(Records drawn from a dataset)
BEGIN
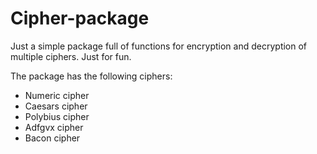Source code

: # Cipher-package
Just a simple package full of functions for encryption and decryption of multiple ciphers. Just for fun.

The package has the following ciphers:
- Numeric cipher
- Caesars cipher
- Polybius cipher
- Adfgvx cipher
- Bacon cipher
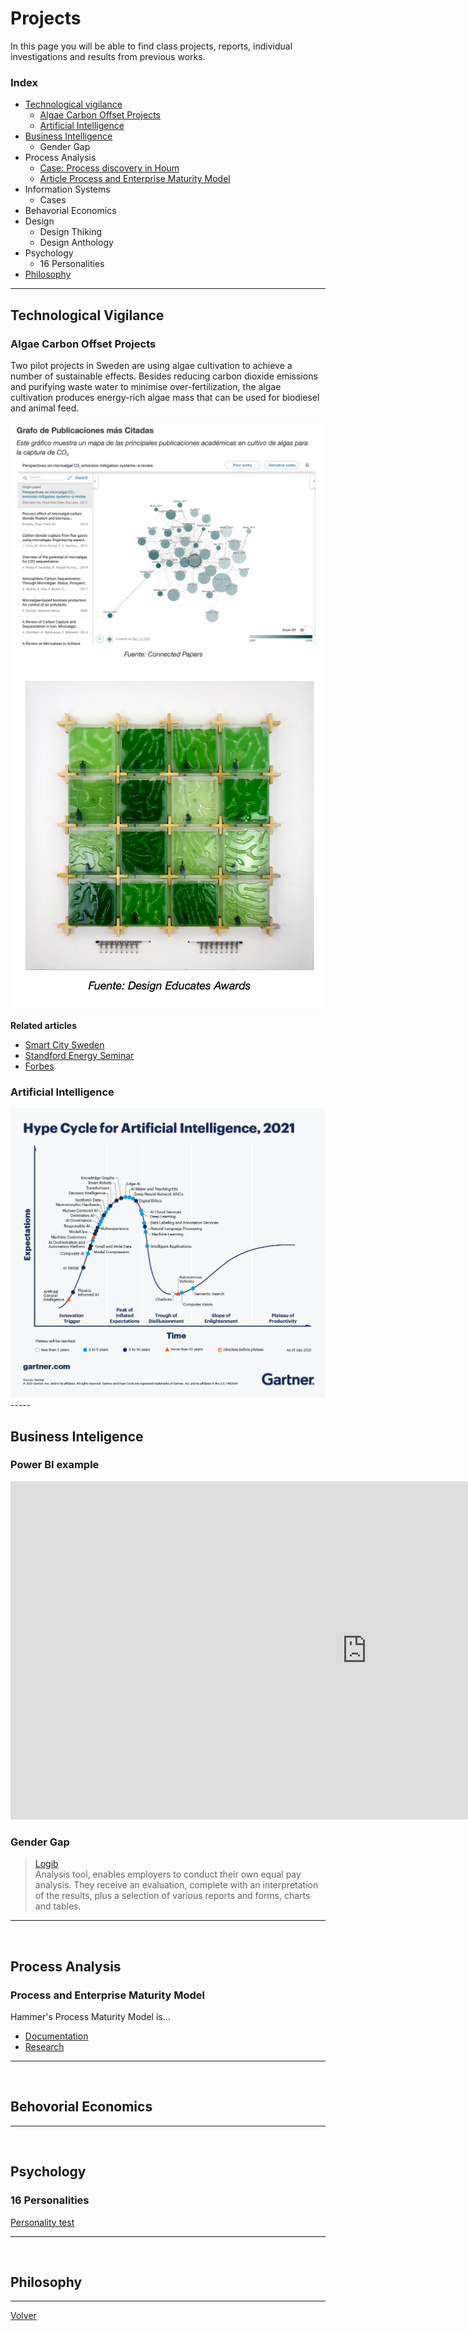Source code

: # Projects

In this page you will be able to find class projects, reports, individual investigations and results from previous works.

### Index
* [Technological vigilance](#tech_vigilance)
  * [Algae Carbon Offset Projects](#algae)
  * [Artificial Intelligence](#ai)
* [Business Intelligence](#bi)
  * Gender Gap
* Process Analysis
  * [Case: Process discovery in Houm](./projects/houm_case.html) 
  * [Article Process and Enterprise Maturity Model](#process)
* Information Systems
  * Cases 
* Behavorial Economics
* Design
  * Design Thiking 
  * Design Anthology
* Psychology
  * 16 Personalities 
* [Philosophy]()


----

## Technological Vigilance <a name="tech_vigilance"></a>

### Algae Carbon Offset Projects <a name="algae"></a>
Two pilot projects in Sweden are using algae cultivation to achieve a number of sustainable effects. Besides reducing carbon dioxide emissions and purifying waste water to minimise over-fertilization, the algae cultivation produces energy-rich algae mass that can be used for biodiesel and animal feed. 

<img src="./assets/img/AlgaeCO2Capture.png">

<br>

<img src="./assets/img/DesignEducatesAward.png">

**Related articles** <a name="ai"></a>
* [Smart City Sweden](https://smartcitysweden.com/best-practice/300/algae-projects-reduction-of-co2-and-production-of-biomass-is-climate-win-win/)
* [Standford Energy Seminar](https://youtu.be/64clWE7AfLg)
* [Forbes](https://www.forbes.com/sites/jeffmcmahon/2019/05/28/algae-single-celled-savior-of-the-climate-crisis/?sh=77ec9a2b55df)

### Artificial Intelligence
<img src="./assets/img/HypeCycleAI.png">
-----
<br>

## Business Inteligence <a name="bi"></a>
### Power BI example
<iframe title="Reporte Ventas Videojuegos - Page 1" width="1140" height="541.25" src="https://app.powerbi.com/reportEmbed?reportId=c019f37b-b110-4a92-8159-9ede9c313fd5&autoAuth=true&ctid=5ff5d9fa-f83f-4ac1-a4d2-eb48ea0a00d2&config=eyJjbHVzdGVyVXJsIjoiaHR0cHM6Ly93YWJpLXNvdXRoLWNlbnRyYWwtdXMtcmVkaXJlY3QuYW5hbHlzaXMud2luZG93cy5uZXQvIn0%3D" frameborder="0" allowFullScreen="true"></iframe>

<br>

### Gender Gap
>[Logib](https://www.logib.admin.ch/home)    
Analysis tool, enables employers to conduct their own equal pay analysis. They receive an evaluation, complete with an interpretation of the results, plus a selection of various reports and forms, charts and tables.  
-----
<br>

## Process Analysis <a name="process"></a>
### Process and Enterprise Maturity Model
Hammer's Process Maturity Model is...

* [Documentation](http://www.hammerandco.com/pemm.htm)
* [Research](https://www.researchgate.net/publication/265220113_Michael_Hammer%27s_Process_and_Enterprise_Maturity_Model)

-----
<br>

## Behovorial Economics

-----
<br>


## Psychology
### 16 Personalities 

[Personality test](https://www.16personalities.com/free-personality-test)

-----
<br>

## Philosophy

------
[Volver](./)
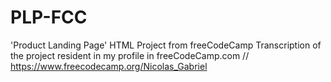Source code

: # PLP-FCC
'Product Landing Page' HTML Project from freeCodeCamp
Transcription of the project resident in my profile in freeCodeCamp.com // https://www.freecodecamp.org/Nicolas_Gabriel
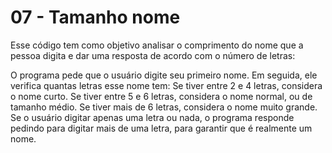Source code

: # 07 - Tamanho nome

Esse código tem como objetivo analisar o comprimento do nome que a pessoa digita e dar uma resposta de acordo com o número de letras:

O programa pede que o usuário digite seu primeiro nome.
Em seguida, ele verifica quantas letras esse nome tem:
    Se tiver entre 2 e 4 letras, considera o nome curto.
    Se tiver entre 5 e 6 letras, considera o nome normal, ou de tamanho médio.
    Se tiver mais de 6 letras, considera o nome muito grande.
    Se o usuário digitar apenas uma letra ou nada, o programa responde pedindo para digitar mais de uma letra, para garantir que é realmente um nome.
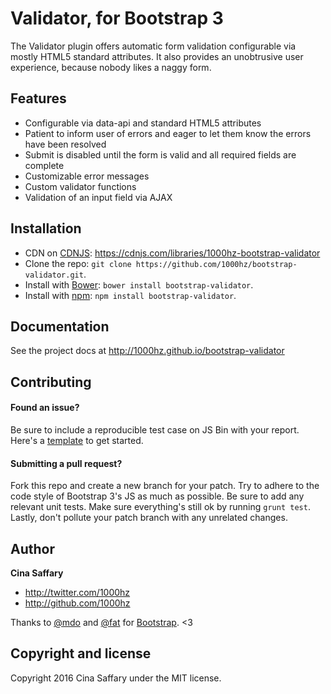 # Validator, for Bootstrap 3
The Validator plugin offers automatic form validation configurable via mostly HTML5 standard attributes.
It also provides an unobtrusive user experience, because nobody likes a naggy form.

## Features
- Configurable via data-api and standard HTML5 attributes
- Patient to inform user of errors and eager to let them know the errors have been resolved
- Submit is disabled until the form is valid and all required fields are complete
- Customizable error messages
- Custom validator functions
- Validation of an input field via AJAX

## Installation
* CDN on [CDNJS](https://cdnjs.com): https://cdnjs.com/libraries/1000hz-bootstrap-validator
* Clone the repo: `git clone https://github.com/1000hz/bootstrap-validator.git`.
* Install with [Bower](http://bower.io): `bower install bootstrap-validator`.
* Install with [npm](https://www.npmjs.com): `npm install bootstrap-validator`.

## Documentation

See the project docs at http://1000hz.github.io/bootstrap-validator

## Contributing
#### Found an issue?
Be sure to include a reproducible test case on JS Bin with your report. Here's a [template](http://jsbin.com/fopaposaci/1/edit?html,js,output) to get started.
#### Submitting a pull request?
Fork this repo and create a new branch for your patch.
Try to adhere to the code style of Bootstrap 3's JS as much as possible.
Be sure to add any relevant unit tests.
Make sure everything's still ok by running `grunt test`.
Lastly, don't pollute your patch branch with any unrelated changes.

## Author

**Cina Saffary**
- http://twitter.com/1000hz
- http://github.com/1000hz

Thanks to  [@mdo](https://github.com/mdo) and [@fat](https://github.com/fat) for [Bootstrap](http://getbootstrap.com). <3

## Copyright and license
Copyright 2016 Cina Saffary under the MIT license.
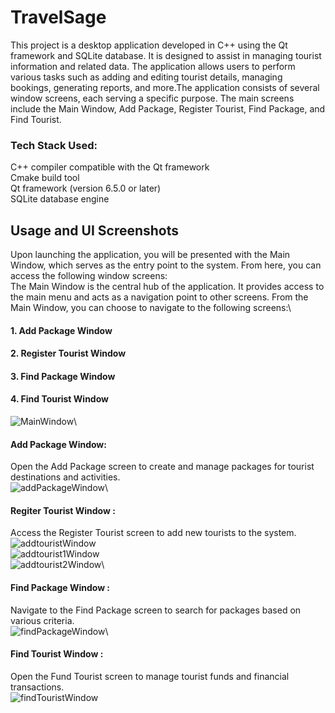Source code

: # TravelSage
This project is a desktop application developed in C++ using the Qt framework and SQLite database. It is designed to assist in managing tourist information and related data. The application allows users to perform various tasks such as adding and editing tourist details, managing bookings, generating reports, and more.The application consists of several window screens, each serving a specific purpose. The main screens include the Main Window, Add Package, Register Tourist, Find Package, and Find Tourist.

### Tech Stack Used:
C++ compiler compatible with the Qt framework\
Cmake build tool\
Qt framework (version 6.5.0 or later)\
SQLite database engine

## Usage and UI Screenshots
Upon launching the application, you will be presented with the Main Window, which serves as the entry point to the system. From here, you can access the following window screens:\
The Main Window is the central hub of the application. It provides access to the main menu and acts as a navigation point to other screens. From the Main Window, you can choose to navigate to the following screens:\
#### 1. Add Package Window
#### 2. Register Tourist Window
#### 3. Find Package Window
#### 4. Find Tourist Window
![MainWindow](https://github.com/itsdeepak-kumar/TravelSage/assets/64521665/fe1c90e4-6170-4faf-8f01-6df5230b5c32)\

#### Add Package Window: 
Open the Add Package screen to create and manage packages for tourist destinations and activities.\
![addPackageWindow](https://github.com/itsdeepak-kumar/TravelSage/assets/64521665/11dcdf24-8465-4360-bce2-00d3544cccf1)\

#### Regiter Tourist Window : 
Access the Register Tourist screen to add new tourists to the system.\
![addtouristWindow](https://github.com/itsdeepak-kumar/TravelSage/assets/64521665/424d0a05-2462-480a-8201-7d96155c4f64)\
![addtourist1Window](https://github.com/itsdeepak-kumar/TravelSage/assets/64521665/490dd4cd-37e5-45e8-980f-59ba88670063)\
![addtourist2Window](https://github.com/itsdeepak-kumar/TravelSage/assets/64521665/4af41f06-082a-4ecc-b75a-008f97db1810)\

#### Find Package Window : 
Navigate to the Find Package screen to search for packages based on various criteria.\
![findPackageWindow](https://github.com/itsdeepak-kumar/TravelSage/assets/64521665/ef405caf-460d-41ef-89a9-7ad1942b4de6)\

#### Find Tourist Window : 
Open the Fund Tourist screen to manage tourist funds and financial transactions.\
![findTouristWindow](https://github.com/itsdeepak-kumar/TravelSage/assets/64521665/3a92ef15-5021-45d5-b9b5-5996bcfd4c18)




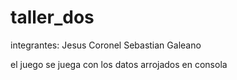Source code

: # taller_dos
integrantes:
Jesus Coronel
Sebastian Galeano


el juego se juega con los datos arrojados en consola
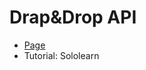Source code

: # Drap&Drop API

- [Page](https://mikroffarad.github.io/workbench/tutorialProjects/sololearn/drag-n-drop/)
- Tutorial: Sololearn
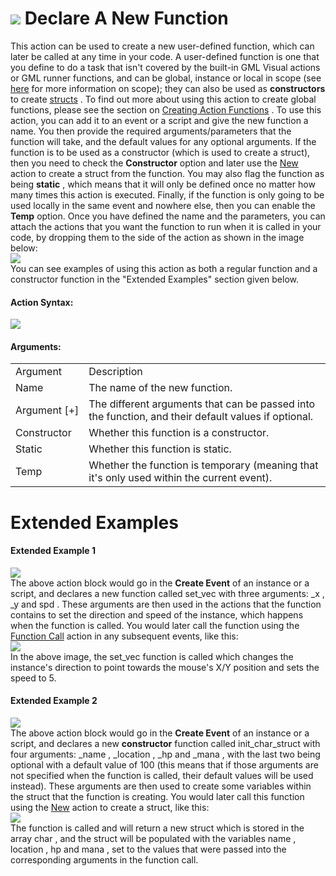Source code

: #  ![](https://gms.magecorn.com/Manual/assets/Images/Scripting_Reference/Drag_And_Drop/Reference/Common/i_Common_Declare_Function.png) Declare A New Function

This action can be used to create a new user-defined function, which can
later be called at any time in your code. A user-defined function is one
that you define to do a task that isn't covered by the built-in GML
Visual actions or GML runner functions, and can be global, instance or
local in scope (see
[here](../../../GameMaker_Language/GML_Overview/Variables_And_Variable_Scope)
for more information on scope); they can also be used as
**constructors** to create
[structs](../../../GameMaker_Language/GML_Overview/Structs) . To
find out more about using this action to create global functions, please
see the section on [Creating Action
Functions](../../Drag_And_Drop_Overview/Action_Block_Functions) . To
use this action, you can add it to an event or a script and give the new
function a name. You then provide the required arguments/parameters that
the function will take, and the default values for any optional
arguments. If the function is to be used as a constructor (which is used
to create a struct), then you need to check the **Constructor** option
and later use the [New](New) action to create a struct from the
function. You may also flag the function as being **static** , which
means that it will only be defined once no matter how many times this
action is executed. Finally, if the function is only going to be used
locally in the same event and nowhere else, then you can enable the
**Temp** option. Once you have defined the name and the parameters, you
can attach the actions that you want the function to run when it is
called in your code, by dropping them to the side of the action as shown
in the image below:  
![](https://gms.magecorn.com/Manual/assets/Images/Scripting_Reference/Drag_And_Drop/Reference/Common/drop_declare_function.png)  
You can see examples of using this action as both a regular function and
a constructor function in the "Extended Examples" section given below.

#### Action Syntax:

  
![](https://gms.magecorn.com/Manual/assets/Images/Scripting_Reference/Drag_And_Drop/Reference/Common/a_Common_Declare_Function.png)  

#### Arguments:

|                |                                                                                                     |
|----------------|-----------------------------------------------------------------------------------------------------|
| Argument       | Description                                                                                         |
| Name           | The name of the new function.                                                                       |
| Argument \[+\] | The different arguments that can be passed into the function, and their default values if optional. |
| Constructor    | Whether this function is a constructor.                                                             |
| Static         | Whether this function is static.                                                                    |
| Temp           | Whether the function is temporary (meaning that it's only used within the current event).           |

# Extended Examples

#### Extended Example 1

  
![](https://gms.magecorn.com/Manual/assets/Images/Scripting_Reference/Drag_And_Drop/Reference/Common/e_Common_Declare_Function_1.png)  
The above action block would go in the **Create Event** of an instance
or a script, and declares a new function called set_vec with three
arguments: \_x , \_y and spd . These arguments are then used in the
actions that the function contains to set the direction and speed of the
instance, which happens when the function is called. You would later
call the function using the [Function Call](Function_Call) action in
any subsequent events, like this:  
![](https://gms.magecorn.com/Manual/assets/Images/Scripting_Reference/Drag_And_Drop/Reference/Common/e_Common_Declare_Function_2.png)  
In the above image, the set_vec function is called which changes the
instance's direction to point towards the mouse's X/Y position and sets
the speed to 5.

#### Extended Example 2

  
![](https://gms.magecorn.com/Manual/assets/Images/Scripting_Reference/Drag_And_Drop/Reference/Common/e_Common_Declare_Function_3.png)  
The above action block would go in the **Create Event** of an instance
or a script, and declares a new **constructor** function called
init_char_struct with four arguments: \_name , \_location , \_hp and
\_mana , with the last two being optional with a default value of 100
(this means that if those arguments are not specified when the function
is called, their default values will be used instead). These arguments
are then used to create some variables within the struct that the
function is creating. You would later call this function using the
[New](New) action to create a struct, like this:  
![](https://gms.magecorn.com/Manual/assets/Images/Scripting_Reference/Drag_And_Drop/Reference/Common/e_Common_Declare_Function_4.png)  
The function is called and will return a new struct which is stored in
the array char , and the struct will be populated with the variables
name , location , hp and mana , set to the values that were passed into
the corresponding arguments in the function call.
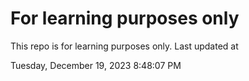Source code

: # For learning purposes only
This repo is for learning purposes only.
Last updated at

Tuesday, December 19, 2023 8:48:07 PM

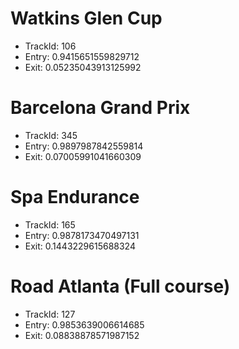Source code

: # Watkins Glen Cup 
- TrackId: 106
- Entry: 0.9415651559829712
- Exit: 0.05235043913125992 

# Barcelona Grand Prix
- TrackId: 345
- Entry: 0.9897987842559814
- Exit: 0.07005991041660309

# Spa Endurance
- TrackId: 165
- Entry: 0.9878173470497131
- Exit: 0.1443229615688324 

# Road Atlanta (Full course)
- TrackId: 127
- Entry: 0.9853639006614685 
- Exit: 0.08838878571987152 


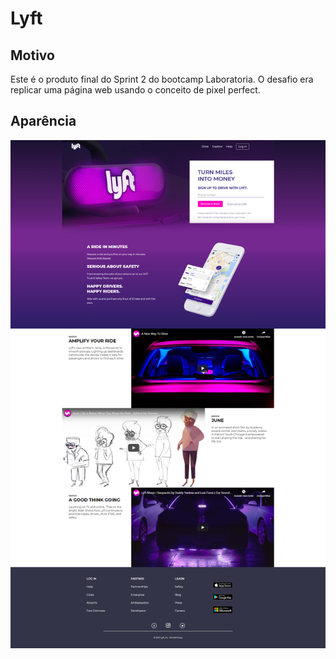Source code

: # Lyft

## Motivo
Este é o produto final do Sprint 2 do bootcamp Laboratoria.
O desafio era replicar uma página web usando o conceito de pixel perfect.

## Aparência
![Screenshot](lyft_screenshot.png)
END
*YOUR OBJECTIVE*:
Only the lines above starting with the one with "## Features" and going through the one with "Copyright 2016 Cina" are to be copied, word for word and with both ends kept.

*ANSWER TO THIS EXERCISE*:
## Features
- Configurable via data-api and standard HTML5 attributes
- Patient to inform user of errors and eager to let them know the errors have been resolved
- Submit is disabled until the form is valid and all required fields are complete
- Customizable error messages
- Custom validator functions
- Validation of an input field via AJAX

## Installation
* CDN on [CDNJS](https://cdnjs.com): https://cdnjs.com/libraries/1000hz-bootstrap-validator
* Clone the repo: `git clone https://github.com/1000hz/bootstrap-validator.git`.
* Install with [Bower](http://bower.io): `bower install bootstrap-validator`.
* Install with [npm](https://www.npmjs.com): `npm install bootstrap-validator`.

## Documentation

See the project docs at http://1000hz.github.io/bootstrap-validator

## Contributing
#### Found an issue?
Be sure to include a reproducible test case on JS Bin with your report. Here's a [template](http://jsbin.com/fopaposaci/1/edit?html,js,output) to get started.
#### Submitting a pull request?
Fork this repo and create a new branch for your patch.
Try to adhere to the code style of Bootstrap 3's JS as much as possible.
Be sure to add any relevant unit tests.
Make sure everything's still ok by running `grunt test`.
Lastly, don't pollute your patch branch with any unrelated changes.

## Author

**Cina Saffary**
- http://twitter.com/1000hz
- http://github.com/1000hz

Thanks to  [@mdo](https://github.com/mdo) and [@fat](https://github.com/fat) for [Bootstrap](http://getbootstrap.com). <3

## Copyright and license
Copyright 2016 Cina Saffary under the MIT license.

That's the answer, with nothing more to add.